29 anos sem Cazuza
por Jorge Sanglard – Jornalista e pesquisador. Escreve em jornais de Portugal e do Brasil.
Agenor de Miranda Araújo Neto passou como um cometa chamado Cazuza e em seu rastro fica a
certeza de que valeu a pena ser um porta-voz de um tempo difícil. Afiado e afinado com seu tempo,
Cazuza, nascido em 4 de abril de 1958, teria feito 61 anos, se não estivesse se encantado, em 7 de
julho de 1990, há 29 anos, no Rio de Janeiro, deixando flagrante a fragilidade do vigor físico
mostrado no início da carreira musical, ao lado do Barão Vermelho, mas em nenhum momento de
sua luta pela vida abandonou a contundência, a ironia e a mordacidade; batendo fundo e certeiro na
hipocrisia.
Com a cara e a coragem, Cazuza desafiou a tudo e a (quase) todos e graças a sua assumida postura de
exagerado, despertou ora amor, ora ódio, mas nunca a indiferença. Mesmo nas horas mais difíceis e
dramáticas, o cantor e compositor rejeitou a cômoda atitude da condescendência e, apesar de tudo,
fez questão de alternar imperfeições com a maturidade poética e a densidade sonora, traçando um
vigoroso mosaico de nossas misérias pessoais e sociais, sempre esafi(n)ando o coro dos contentes.
Cazuza foi à luta e com uma poética sem meias palavras e uma sonoridade simples, mas eficiente,
deixou uma contribuição importante para a música brasileira contemporânea que, muitas vezes,
teima em não deixar fluir a voz que vem de dentro e insiste em repetir as gastas fórmulas lá de fora.

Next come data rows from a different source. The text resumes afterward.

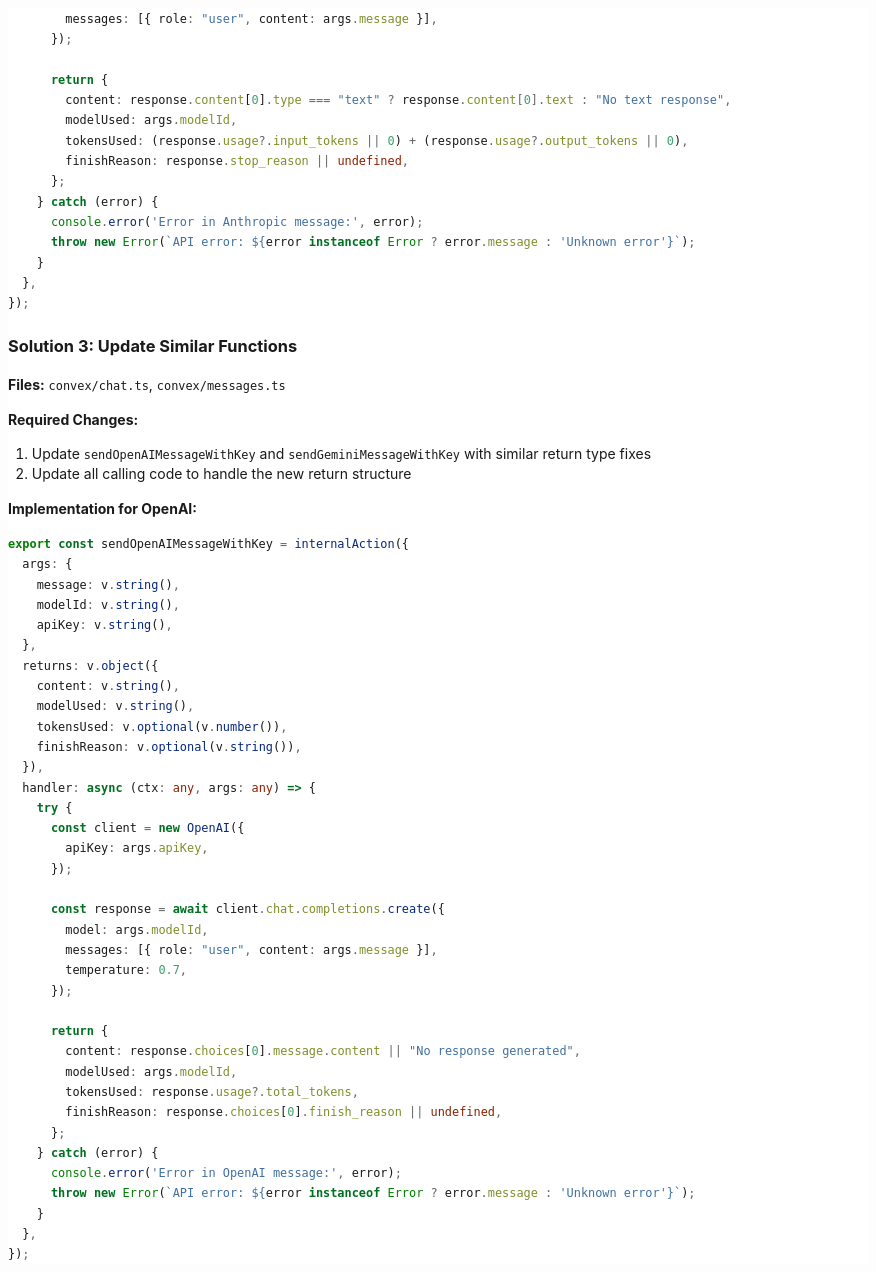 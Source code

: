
 ```typescript
        messages: [{ role: "user", content: args.message }],
      });

      return {
        content: response.content[0].type === "text" ? response.content[0].text : "No text response",
        modelUsed: args.modelId,
        tokensUsed: (response.usage?.input_tokens || 0) + (response.usage?.output_tokens || 0),
        finishReason: response.stop_reason || undefined,
      };
    } catch (error) {
      console.error('Error in Anthropic message:', error);
      throw new Error(`API error: ${error instanceof Error ? error.message : 'Unknown error'}`);
    }
  },
});
```

### Solution 3: Update Similar Functions

**Files:** `convex/chat.ts`, `convex/messages.ts`

**Required Changes:**
1. Update `sendOpenAIMessageWithKey` and `sendGeminiMessageWithKey` with similar return type fixes
2. Update all calling code to handle the new return structure

**Implementation for OpenAI:**
```typescript
export const sendOpenAIMessageWithKey = internalAction({
  args: {
    message: v.string(),
    modelId: v.string(),
    apiKey: v.string(),
  },
  returns: v.object({
    content: v.string(),
    modelUsed: v.string(),
    tokensUsed: v.optional(v.number()),
    finishReason: v.optional(v.string()),
  }),
  handler: async (ctx: any, args: any) => {
    try {
      const client = new OpenAI({
        apiKey: args.apiKey,
      });

      const response = await client.chat.completions.create({
        model: args.modelId,
        messages: [{ role: "user", content: args.message }],
        temperature: 0.7,
      });

      return {
        content: response.choices[0].message.content || "No response generated",
        modelUsed: args.modelId,
        tokensUsed: response.usage?.total_tokens,
        finishReason: response.choices[0].finish_reason || undefined,
      };
    } catch (error) {
      console.error('Error in OpenAI message:', error);
      throw new Error(`API error: ${error instanceof Error ? error.message : 'Unknown error'}`);
    }
  },
});
```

Enquanto teve forças, Cazuza viveu intensamente e se afirmou como um dos mais criativos músicos
da nova geração da música brasileira. Isto não o isenta de equívocos, pelo contrário, apenas atesta a
sua luta para não se render, nem ao apelo fácil da pasteurização musical, nem à diluição de sua
proposta. Cazuza nunca se cansou de dizer que não queria compromisso com nada, a não ser com a
vida.
Hoje, não vem mais ao caso se Cazuza cantava bem ou mal, importa só que sua obra está aí viva,
Hoje, não vem mais ao caso se Cazuza cantava bem ou mal, importa só que sua obra está aí viva,
contundente e coerente com a sua trajetória na música brasileira.

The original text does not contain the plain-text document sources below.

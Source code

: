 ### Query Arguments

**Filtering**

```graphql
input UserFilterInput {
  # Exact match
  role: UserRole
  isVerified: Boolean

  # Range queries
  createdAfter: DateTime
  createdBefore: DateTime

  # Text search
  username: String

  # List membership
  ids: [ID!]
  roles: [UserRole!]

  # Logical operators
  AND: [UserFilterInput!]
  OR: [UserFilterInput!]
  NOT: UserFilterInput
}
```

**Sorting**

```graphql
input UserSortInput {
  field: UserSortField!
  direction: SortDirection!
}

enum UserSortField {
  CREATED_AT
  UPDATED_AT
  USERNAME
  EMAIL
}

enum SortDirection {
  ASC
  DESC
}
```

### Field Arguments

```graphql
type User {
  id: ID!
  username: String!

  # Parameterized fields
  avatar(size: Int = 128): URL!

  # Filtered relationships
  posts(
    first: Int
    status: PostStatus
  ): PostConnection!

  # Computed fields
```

Em seus discos, Cazuza foi deixando pistas preciosas de suas intenções e engendrou um verdadeiro
quebra-cabeças onde peça por peça se encaixa e aponta o rumo preciso.
Em seu último álbum “Burguesia” o cantor e compositor deixou uma dessas pistas na canção “Cartão
Postal”, onde revela (in)confidências: “Pra que / Sofrer com despedida? / Se quem parte não leva, /
nem o sol nem as trevas / E quem fica não se esquece / Tudo que sonhou, I now / Tudo é tão simples / Que cabe num cartão postal / E se a história é de amor / Não pode acabar mal / O adeus traz a
esperança escondida / Pra que sofrer com despedida? / Se só vai quem chegou, e quem vem vai partir
/ Você sofre, se lamenta, depois vai dormir / Sabe; / Alguém quando parte / É porque outro alguém
vai chegar / Num raio de lua, na esquina, no vento ou no mar / Pra que querer ensinar a vida? / Pra
que sofrer com despedida”.
Cazuza não vai mais se expor, sua música agora vai ocupar todo o espaço deixado pelo cantor e
compositor, que soube dosar a corrosiva carga de seu canto, num momento em que ‘as ilusões estão
todas perdidas’. Afinal, seus heróis morreram todos de overdose, seus inimigos estavam no poder e
seu prazer virou risco de vida.
Mesmo não pretendendo empunhar bandeira alguma, a força de sua canção e o seu recado seguro e
indignado acabaram por empurrar Cazuza para o centro de outras lutas.
Sua canção “Brasil” se tornou um retrato em branco e preto da trágica realidade nacional de seu
tempo, onde Cazuza cobrou alto seu inconformismo: “Brasil / mostra a tua cara / quero ver quem
paga / pra gente ficar assim…”.
Quem apontou o dedo tão firme para a ferida não está mais entre nós para ver quem é que vai pagar
pelo que fizeram desde então com o Brasil. Com a morte de Cazuza, morreu também um pedaço da
indignação brasileira. Morreu um poeta da indignação.